After I got out a mile and started back I passed him going in opposite directions. He REALLY looked bad.

After a couple of days of this I slowed up as I caught up to him and almost walking I jogged along with him and asked him some questions.

It turned out that he had advanced emphasema and the doctors had given him 6 months or less to live. He said he wasn't going without a fight and had stoppd smoking and gotten this Schwinn from somewhere.

As the days turned into weeks and the weeks turned into months he started looking better and better. His skin started turning flesh colored again. His eyes were losing that 1000 yard stare. He was able to ride along at the same speed I could jog.

Eventually I got into cycling and started spending more and more of my time on the bike and less and less on the sailboats. Eventually I hardly ever got out to that path anymore.

About 10 years later I was riding along near where that path was and there was a guy on a bike about a half mile ahead.
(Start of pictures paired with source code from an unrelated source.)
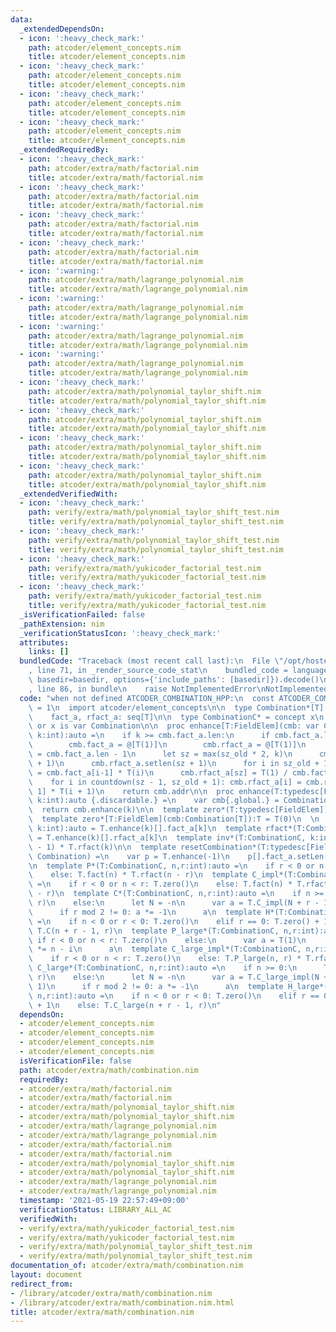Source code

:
 ```yaml
---
data:
  _extendedDependsOn:
  - icon: ':heavy_check_mark:'
    path: atcoder/element_concepts.nim
    title: atcoder/element_concepts.nim
  - icon: ':heavy_check_mark:'
    path: atcoder/element_concepts.nim
    title: atcoder/element_concepts.nim
  - icon: ':heavy_check_mark:'
    path: atcoder/element_concepts.nim
    title: atcoder/element_concepts.nim
  - icon: ':heavy_check_mark:'
    path: atcoder/element_concepts.nim
    title: atcoder/element_concepts.nim
  _extendedRequiredBy:
  - icon: ':heavy_check_mark:'
    path: atcoder/extra/math/factorial.nim
    title: atcoder/extra/math/factorial.nim
  - icon: ':heavy_check_mark:'
    path: atcoder/extra/math/factorial.nim
    title: atcoder/extra/math/factorial.nim
  - icon: ':heavy_check_mark:'
    path: atcoder/extra/math/factorial.nim
    title: atcoder/extra/math/factorial.nim
  - icon: ':heavy_check_mark:'
    path: atcoder/extra/math/factorial.nim
    title: atcoder/extra/math/factorial.nim
  - icon: ':warning:'
    path: atcoder/extra/math/lagrange_polynomial.nim
    title: atcoder/extra/math/lagrange_polynomial.nim
  - icon: ':warning:'
    path: atcoder/extra/math/lagrange_polynomial.nim
    title: atcoder/extra/math/lagrange_polynomial.nim
  - icon: ':warning:'
    path: atcoder/extra/math/lagrange_polynomial.nim
    title: atcoder/extra/math/lagrange_polynomial.nim
  - icon: ':warning:'
    path: atcoder/extra/math/lagrange_polynomial.nim
    title: atcoder/extra/math/lagrange_polynomial.nim
  - icon: ':heavy_check_mark:'
    path: atcoder/extra/math/polynomial_taylor_shift.nim
    title: atcoder/extra/math/polynomial_taylor_shift.nim
  - icon: ':heavy_check_mark:'
    path: atcoder/extra/math/polynomial_taylor_shift.nim
    title: atcoder/extra/math/polynomial_taylor_shift.nim
  - icon: ':heavy_check_mark:'
    path: atcoder/extra/math/polynomial_taylor_shift.nim
    title: atcoder/extra/math/polynomial_taylor_shift.nim
  - icon: ':heavy_check_mark:'
    path: atcoder/extra/math/polynomial_taylor_shift.nim
    title: atcoder/extra/math/polynomial_taylor_shift.nim
  _extendedVerifiedWith:
  - icon: ':heavy_check_mark:'
    path: verify/extra/math/polynomial_taylor_shift_test.nim
    title: verify/extra/math/polynomial_taylor_shift_test.nim
  - icon: ':heavy_check_mark:'
    path: verify/extra/math/polynomial_taylor_shift_test.nim
    title: verify/extra/math/polynomial_taylor_shift_test.nim
  - icon: ':heavy_check_mark:'
    path: verify/extra/math/yukicoder_factorial_test.nim
    title: verify/extra/math/yukicoder_factorial_test.nim
  - icon: ':heavy_check_mark:'
    path: verify/extra/math/yukicoder_factorial_test.nim
    title: verify/extra/math/yukicoder_factorial_test.nim
  _isVerificationFailed: false
  _pathExtension: nim
  _verificationStatusIcon: ':heavy_check_mark:'
  attributes:
    links: []
  bundledCode: "Traceback (most recent call last):\n  File \"/opt/hostedtoolcache/Python/3.10.1/x64/lib/python3.10/site-packages/onlinejudge_verify/documentation/build.py\"\
    , line 71, in _render_source_code_stat\n    bundled_code = language.bundle(stat.path,\
    \ basedir=basedir, options={'include_paths': [basedir]}).decode()\n  File \"/opt/hostedtoolcache/Python/3.10.1/x64/lib/python3.10/site-packages/onlinejudge_verify/languages/nim.py\"\
    , line 86, in bundle\n    raise NotImplementedError\nNotImplementedError\n"
  code: "when not defined ATCODER_COMBINATION_HPP:\n  const ATCODER_COMBINATION_HPP*\
    \ = 1\n  import atcoder/element_concepts\n\n  type Combination*[T] = object\n\
    \    fact_a, rfact_a: seq[T]\n\n  type CombinationC* = concept x\n    x is typedesc[FieldElem]\
    \ or x is var Combination\n\n  proc enhance[T:FieldElem](cmb: var Combination[T],\
    \ k:int):auto =\n    if k >= cmb.fact_a.len:\n      if cmb.fact_a.len == 0:\n\
    \        cmb.fact_a = @[T(1)]\n        cmb.rfact_a = @[T(1)]\n      let sz_old\
    \ = cmb.fact_a.len - 1\n      let sz = max(sz_old * 2, k)\n      cmb.fact_a.setlen(sz\
    \ + 1)\n      cmb.rfact_a.setlen(sz + 1)\n      for i in sz_old + 1..sz: cmb.fact_a[i]\
    \ = cmb.fact_a[i-1] * T(i)\n      cmb.rfact_a[sz] = T(1) / cmb.fact_a[sz]\n  \
    \    for i in countdown(sz - 1, sz_old + 1): cmb.rfact_a[i] = cmb.rfact_a[i +\
    \ 1] * T(i + 1)\n    return cmb.addr\n\n  proc enhance(T:typedesc[FieldElem],\
    \ k:int):auto {.discardable.} =\n    var cmb{.global.} = Combination[T]()\n  \
    \  return cmb.enhance(k)\n\n  template zero*(T:typedesc[FieldElem]):T = T(0)\n\
    \  template zero*[T:FieldElem](cmb:Combination[T]):T = T(0)\n  \n  template fact*(T:CombinationC,\
    \ k:int):auto = T.enhance(k)[].fact_a[k]\n  template rfact*(T:CombinationC, k:int):auto\
    \ = T.enhance(k)[].rfact_a[k]\n  template inv*(T:CombinationC, k:int):auto = T.fact(k\
    \ - 1) * T.rfact(k)\n\n  template resetCombination*(T:typedesc[FieldElem] or var\
    \ Combination) =\n    var p = T.enhance(-1)\n    p[].fact_a.setLen(0)\n    p[].rfact_a.setLen(0)\n\
    \n  template P*(T:CombinationC, n,r:int):auto =\n    if r < 0 or n < r: T.zero()\n\
    \    else: T.fact(n) * T.rfact(n - r)\n  template C_impl*(T:CombinationC, n, r:int):auto\
    \ =\n    if r < 0 or n < r: T.zero()\n    else: T.fact(n) * T.rfact(r) * T.rfact(n\
    \ - r)\n  template C*(T:CombinationC, n,r:int):auto =\n    if n >= 0:\n      T.C_impl(n,\
    \ r)\n    else:\n      let N = -n\n      var a = T.C_impl(N + r - 1, N - 1)\n\
    \      if r mod 2 != 0: a *= -1\n      a\n  template H*(T:CombinationC, n,r:int):auto\
    \ =\n    if n < 0 or r < 0: T.zero()\n    elif r == 0: T.zero() + 1\n    else:\
    \ T.C(n + r - 1, r)\n  template P_large*(T:CombinationC, n,r:int):auto =\n   \
    \ if r < 0 or n < r: T.zero()\n    else:\n      var a = T(1)\n      for i in 0..<r:a\
    \ *= n - i\n      a\n  template C_large_impl*(T:CombinationC, n,r:int):auto =\n\
    \    if r < 0 or n < r: T.zero()\n    else: T.P_large(n, r) * T.rfact(r)\n  template\
    \ C_large*(T:CombinationC, n,r:int):auto =\n    if n >= 0:\n      T.C_large_impl(n,\
    \ r)\n    else:\n      let N = -n\n      var a = T.C_large_impl(N + r - 1, N -\
    \ 1)\n      if r mod 2 != 0: a *= -1\n      a\n  template H_large*(T:CombinationC,\
    \ n,r:int):auto =\n    if n < 0 or r < 0: T.zero()\n    elif r == 0: T.zero()\
    \ + 1\n    else: T.C_large(n + r - 1, r)\n"
  dependsOn:
  - atcoder/element_concepts.nim
  - atcoder/element_concepts.nim
  - atcoder/element_concepts.nim
  - atcoder/element_concepts.nim
  isVerificationFile: false
  path: atcoder/extra/math/combination.nim
  requiredBy:
  - atcoder/extra/math/factorial.nim
  - atcoder/extra/math/factorial.nim
  - atcoder/extra/math/polynomial_taylor_shift.nim
  - atcoder/extra/math/polynomial_taylor_shift.nim
  - atcoder/extra/math/lagrange_polynomial.nim
  - atcoder/extra/math/lagrange_polynomial.nim
  - atcoder/extra/math/factorial.nim
  - atcoder/extra/math/factorial.nim
  - atcoder/extra/math/polynomial_taylor_shift.nim
  - atcoder/extra/math/polynomial_taylor_shift.nim
  - atcoder/extra/math/lagrange_polynomial.nim
  - atcoder/extra/math/lagrange_polynomial.nim
  timestamp: '2021-05-19 22:57:49+09:00'
  verificationStatus: LIBRARY_ALL_AC
  verifiedWith:
  - verify/extra/math/yukicoder_factorial_test.nim
  - verify/extra/math/yukicoder_factorial_test.nim
  - verify/extra/math/polynomial_taylor_shift_test.nim
  - verify/extra/math/polynomial_taylor_shift_test.nim
documentation_of: atcoder/extra/math/combination.nim
layout: document
redirect_from:
- /library/atcoder/extra/math/combination.nim
- /library/atcoder/extra/math/combination.nim.html
title: atcoder/extra/math/combination.nim
---
```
It took a little to catch up to him and sure enough - it turned out to be our dead-in-6-month guy. He looked good. He had a SMILE on his face. His complexion was normal and the wrinkles had mostly disappeared. He had beaten the odds if not the final cost of his years of smoking.

But if it wasn't for his fighting attitude and that bicycle he'd have been in his grave long since. He's probably dead now. He'd be in his late 70's I expect if he was still alive. But he got something that was lost back again.

So when you think that you're accomplishing something (or not) by riding your bike 5 or 6 or 10 miles and you're looking for a little compliment that isn't forthcoming: If you feel like you're not a REAL(tm) bicycle rider because others can ride a century without whining just remember - you cycle for yourself and not for someone else.

You're the one that has to take a proactive position on your own health and if someone else laughs that you're not good enough so what? Haven't we all been guilty of being blockheads now and again?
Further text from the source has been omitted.